Some directions in this space correspond to real world concepts.

```
Direction 1 (dimensions 0 through 63):    Living vs non living
Direction 2 (dimensions 64 through 127):   Big vs small
Direction 3 (dimensions 128 through 191):  Positive vs negative
Direction 4 (dimensions 192 through 255):  Formal vs casual
... and so on through all 768 dimensions
```

These directions were never programmed. They emerged naturally
because the model found it useful to organize words this way. When
the model needs to know if something is alive or not it looks at
a specific set of dimensions in the embedding vector.

## A tiny code example

```python
import torch
import torch.nn as nn

# Create a tiny embedding table
vocab_size = 1000   # 1000 unique tokens
d_model = 4         # 4 dimensional vectors (small for the example)

embedding = nn.Embedding(vocab_size, d_model)

# Look up some token IDs
token_ids = torch.tensor([[12, 45, 678]])
vectors = embedding(token_ids)

print("Token IDs:", token_ids)
print("Shape of output:", vectors.shape)
print()
print("Vector for token 12:", vectors[0, 0].tolist())
print("Vector for token 45:", vectors[0, 1].tolist())
print("Vector for token 678:", vectors[0, 2].tolist())
print()
print("Each token ID became a", d_model, "dimensional vector.")
print("Right now the values are random. After training they will")
print("capture meaning. Words with similar meanings will have")
print("similar vectors.")
```

Running this code you will see something like:

```
Token IDs: tensor([[ 12,  45, 678]])
Shape of output: torch.Size([1, 3, 4])

Vector for token 12:  [0.031, -0.124, -0.847, 0.562]
Vector for token 45:  [-1.231, 0.789, 0.023, -0.441]
Vector for token 678: [0.892, -0.334, 0.671, -0.128]
```

These vectors are random right now.

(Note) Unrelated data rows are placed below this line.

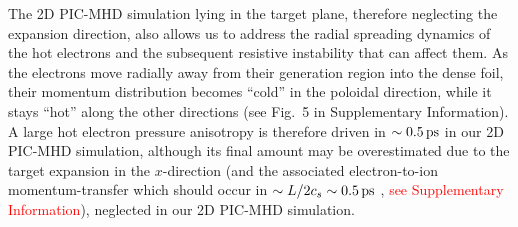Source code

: \documentclass[aps,twocolumn,showpacs,superscriptaddress]{revtex4}
\begin{document}
The  2D PIC-MHD simulation lying in the target plane, therefore neglecting the expansion direction, also allows us to address the radial spreading dynamics of the hot electrons and the subsequent resistive instability that can affect them. As the electrons move radially away from their generation region into the dense foil, their momentum distribution becomes ``cold'' in the poloidal direction, while it stays ``hot'' along the other directions (see Fig.~5 in Supplementary Information). A large hot electron pressure anisotropy is therefore driven in $\sim 0.5\,\rm ps$ in our 2D PIC-MHD simulation, although its final amount may be overestimated due to the target expansion in the $x$-direction (and the associated electron-to-ion momentum-transfer which should occur in $\sim L/2c_s \sim 0.5\,\rm ps$ \cite{PRE_Mora_2005}, \textcolor{red}{see Supplementary Information}), neglected in our 2D PIC-MHD simulation. 
\end{document}
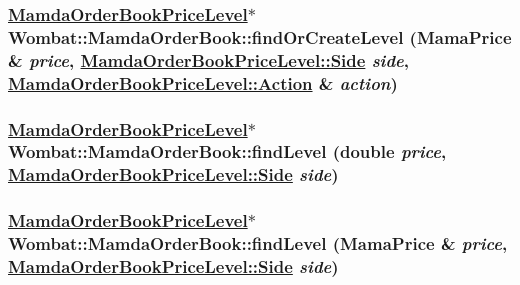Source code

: \hypertarget{classWombat_1_1MamdaOrderBook_8b8e155566b1a641efa55ad65dadc659}{
\subsubsection[findOrCreateLevel]{\setlength{\rightskip}{0pt plus 5cm}\hyperlink{classWombat_1_1MamdaOrderBookPriceLevel}{Mamda\-Order\-Book\-Price\-Level}$\ast$ Wombat::Mamda\-Order\-Book::find\-Or\-Create\-Level (Mama\-Price \& {\em price}, \hyperlink{classWombat_1_1MamdaOrderBookPriceLevel_384c34b0a74d874b8969dee9b0d3718d}{Mamda\-Order\-Book\-Price\-Level::Side} {\em side}, \hyperlink{classWombat_1_1MamdaOrderBookPriceLevel_bd3407b4250fc6f7a42d94b6d32e358a}{Mamda\-Order\-Book\-Price\-Level::Action} \& {\em action})}}
\label{classWombat_1_1MamdaOrderBook_8b8e155566b1a641efa55ad65dadc659}


\hypertarget{classWombat_1_1MamdaOrderBook_430242ac5ee0f6d205db1fcb9e288721}{
\subsubsection[findLevel]{\setlength{\rightskip}{0pt plus 5cm}\hyperlink{classWombat_1_1MamdaOrderBookPriceLevel}{Mamda\-Order\-Book\-Price\-Level}$\ast$ Wombat::Mamda\-Order\-Book::find\-Level (double {\em price}, \hyperlink{classWombat_1_1MamdaOrderBookPriceLevel_384c34b0a74d874b8969dee9b0d3718d}{Mamda\-Order\-Book\-Price\-Level::Side} {\em side})}}
\label{classWombat_1_1MamdaOrderBook_430242ac5ee0f6d205db1fcb9e288721}


\hypertarget{classWombat_1_1MamdaOrderBook_074b3044e7a1bf090ae97b24398aa05d}{
\subsubsection[findLevel]{\setlength{\rightskip}{0pt plus 5cm}\hyperlink{classWombat_1_1MamdaOrderBookPriceLevel}{Mamda\-Order\-Book\-Price\-Level}$\ast$ Wombat::Mamda\-Order\-Book::find\-Level (Mama\-Price \& {\em price}, \hyperlink{classWombat_1_1MamdaOrderBookPriceLevel_384c34b0a74d874b8969dee9b0d3718d}{Mamda\-Order\-Book\-Price\-Level::Side} {\em side})}}
\label{classWombat_1_1MamdaOrderBook_074b3044e7a1bf090ae97b24398aa05d}


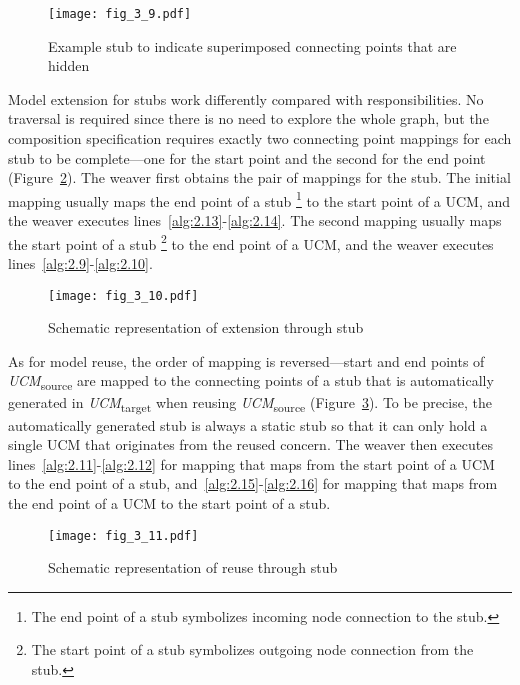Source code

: \begin{figure}[h]
	\centering
	\texttt{[image: fig\_3\_9.pdf]}
	\caption{Example stub to indicate superimposed connecting points that are hidden}
	\label{fig:3.9}
\end{figure}

Model extension for stubs work differently compared with responsibilities. No traversal is required since there is no need to explore the whole graph, but the composition specification requires exactly two connecting point mappings for each stub to be complete---one for the start point and the second for the end point (Figure~\ref{fig:3.10}). The weaver first obtains the pair of mappings for the stub. The initial mapping usually maps the end point of a stub \footnote{The end point of a stub symbolizes incoming node connection to the stub.} to the start point of a UCM, and the weaver executes lines~\ref{alg:2.13}-\ref{alg:2.14}. The second mapping usually maps the start point of a stub \footnote{The start point of a stub symbolizes outgoing node connection from the stub.} to the end point of a UCM, and the weaver executes lines~\ref{alg:2.9}-\ref{alg:2.10}.

\begin{figure}[h]
	\centering
	\texttt{[image: fig\_3\_10.pdf]}
	\caption{Schematic representation of extension through stub}
	\label{fig:3.10}
\end{figure}

As for model reuse, the order of mapping is reversed---start and end points of \emph{UCM}\textsubscript{source} are mapped to the connecting points of a stub that is automatically generated in \emph{UCM}\textsubscript{target} when reusing \emph{UCM}\textsubscript{source} (Figure~\ref{fig:3.11}). To be precise, the automatically generated stub is always a static stub so that it can only hold a single UCM that originates from the reused concern. The weaver then executes lines~\ref{alg:2.11}-\ref{alg:2.12} for mapping that maps from the start point of a UCM to the end point of a stub, and~\ref{alg:2.15}-\ref{alg:2.16} for mapping that maps from the end point of a UCM to the start point of a stub.

\begin{figure}[h]
	\centering
	\texttt{[image: fig\_3\_11.pdf]}
	\caption{Schematic representation of reuse through stub}
	\label{fig:3.11}
\end{figure}

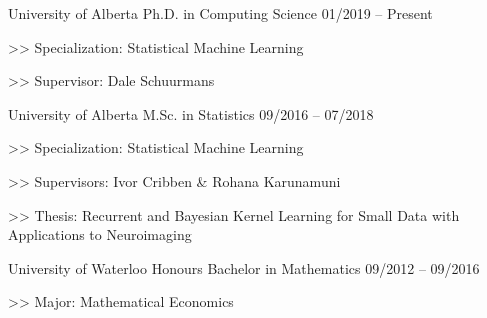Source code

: \begin{cventries}
  \cventry
    {University of Alberta}
    {Ph.D. in Computing Science}
    {01/2019 -- Present}
    {
      \begin{cvitems}
        \item[>>] {Specialization: Statistical Machine Learning}
        \item[>>] {Supervisor: Dale Schuurmans}
      \end{cvitems}
    }

  \cventry
    {University of Alberta}
    {M.Sc. in Statistics}
    {09/2016 -- 07/2018}
    {
      \begin{cvitems}
        \item[>>] {Specialization: Statistical Machine Learning}
        \item[>>] {Supervisors: Ivor Cribben \& Rohana Karunamuni}
        \item[>>] {Thesis: Recurrent and Bayesian Kernel Learning for Small Data with Applications to Neuroimaging}
      \end{cvitems}
    }
  \cventry
    {University of Waterloo}
    {Honours Bachelor in Mathematics}
    {09/2012 -- 09/2016}
    {
      \begin{cvitems}
        \item[>>] Major: Mathematical Economics
      \end{cvitems}
    }
\end{cventries}

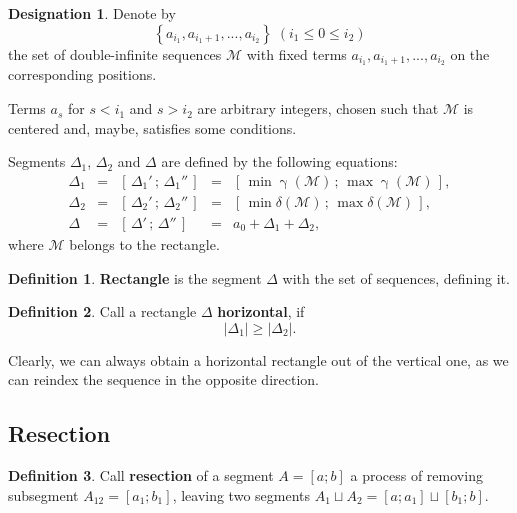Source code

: \documentclass[a4paper, 12pt]{article}
\theoremstyle{definition}
\newtheorem*{definition}{Definition}
\theoremstyle{definition}
\newtheorem*{designation}{Designation}
\theoremstyle{proposition}
\theoremstyle{lemma}
\newcommand{\M}{\mathcal{M}}
\newcommand{\g}{\upgamma}
\renewcommand{\d}{\delta}
\newcommand{\D}{\Delta}
\begin{document}
\begin{designation}
	Denote by
	\begin{equation*}%
		\left\{ a_{i_1}, a_{i_1 + 1}, ..., a_{i_2} \right\}
		\;(i_1 \leqslant 0 \leqslant i_2)
	\end{equation*}
	the set of double-infinite sequences $\M$
	with fixed terms $a_{i_1}, a_{i_1 + 1}, ..., a_{i_2}$
	on the corresponding positions.
	
	Terms $a_s$ for $s < i_1$ and $s > i_2$ are arbitrary integers,
	chosen such that $\M$ is centered and, maybe, satisfies some conditions.
\end{designation}

Segments $\D_1$, $\D_2$ and $\D$
are defined by the following equations:
\begin{equation}\label{deltas}
	\begin{array}{lclcl}
		\D_1 & = & \left[\, \D_1' \,;\, \D_1'' \, \right]
		& = & \left[\, \min\g( \M) \,;\,
		\max\g( \M) \, \right],
		\\
		\D_2 & = & \left[\, \D_2' \,;\, \D_2'' \, \right]
		& = & \left[\, \min\d( \M) \,;\,
		\max\d(\M) \, \right],
		\\
		\D & = & \left[\, \D' \,;\, \D'' \, \right]
		& = & a_0 + \D_1 + \D_2,
	\end{array}
\end{equation}
where $\M$ belongs to the rectangle.

\begin{definition}
	\textbf{Rectangle} is the segment $\D$ with the set of sequences, defining it.
\end{definition}

\begin{definition}
	Call a rectangle $\D$ \textbf{horizontal}, if
	\begin{equation}
		\label{d1>d2}
		|\D_1| \geqslant |\D_2|.
	\end{equation}
\end{definition}

Clearly, we can always obtain a horizontal rectangle out of the vertical one,
as we can reindex the sequence in the opposite direction.

\subsection{Resection}

\begin{definition}
	Call \textbf{resection} of a segment $A = [a; b]$
	a process of removing subsegment $A_{12} = [a_1; b_1]$,
	leaving two segments $A_1 \sqcup A_2 = [a; a_1] \sqcup [b_1; b]$.
\end{definition}
\end{document}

They have no meaning. After
training on billions of sentences token 12 and token 45 will be
near each other if they appear in similar contexts or far apart
if they do not.

## The size of the embedding table

The embedding table is often the largest component in the model
in terms of parameter count.

```
GPT-2 Small:  50257 words × 768 dims  = 38.6 million numbers
GPT-3:        50257 words × 12288 dims = 617 million numbers
```

This is why weight tying is important. The output layer also needs
a matrix of the same size to project back from hidden states to
vocabulary predictions. Instead of storing two giant matrices we
share one. The embedding table is used for both input and output.

## Embeddings for punctuation and special characters

Every token gets an embedding. Even punctuation and special
symbols. The period gets an embedding. The comma gets an
embedding. The end of text marker gets an embedding.

These embeddings are just as important as word embeddings. The
model learns that the embedding for a period is followed by the
embedding for a capitalized word. It learns that the embedding
for a question mark is followed by the embedding for an answer.
The structure of language lives in these small token embeddings
as much as it lives in the word embeddings.

## What you need to remember

An embedding is a list of numbers that represents a word's
meaning. Words with similar meanings have similar lists. Words
with different meanings have different lists.

The embedding table starts random. Training moves words around
based on the contexts they appear in. After enough training the
space organizes itself. King minus man plus woman equals queen.
This was not programmed. The model discovered it.

The embedding layer is just a lookup table. No math inside. Give
it a token ID and it returns a vector. That vector is the word's
coordinates in meaning space. Everything the model knows about a
word is packed into those 768 numbers.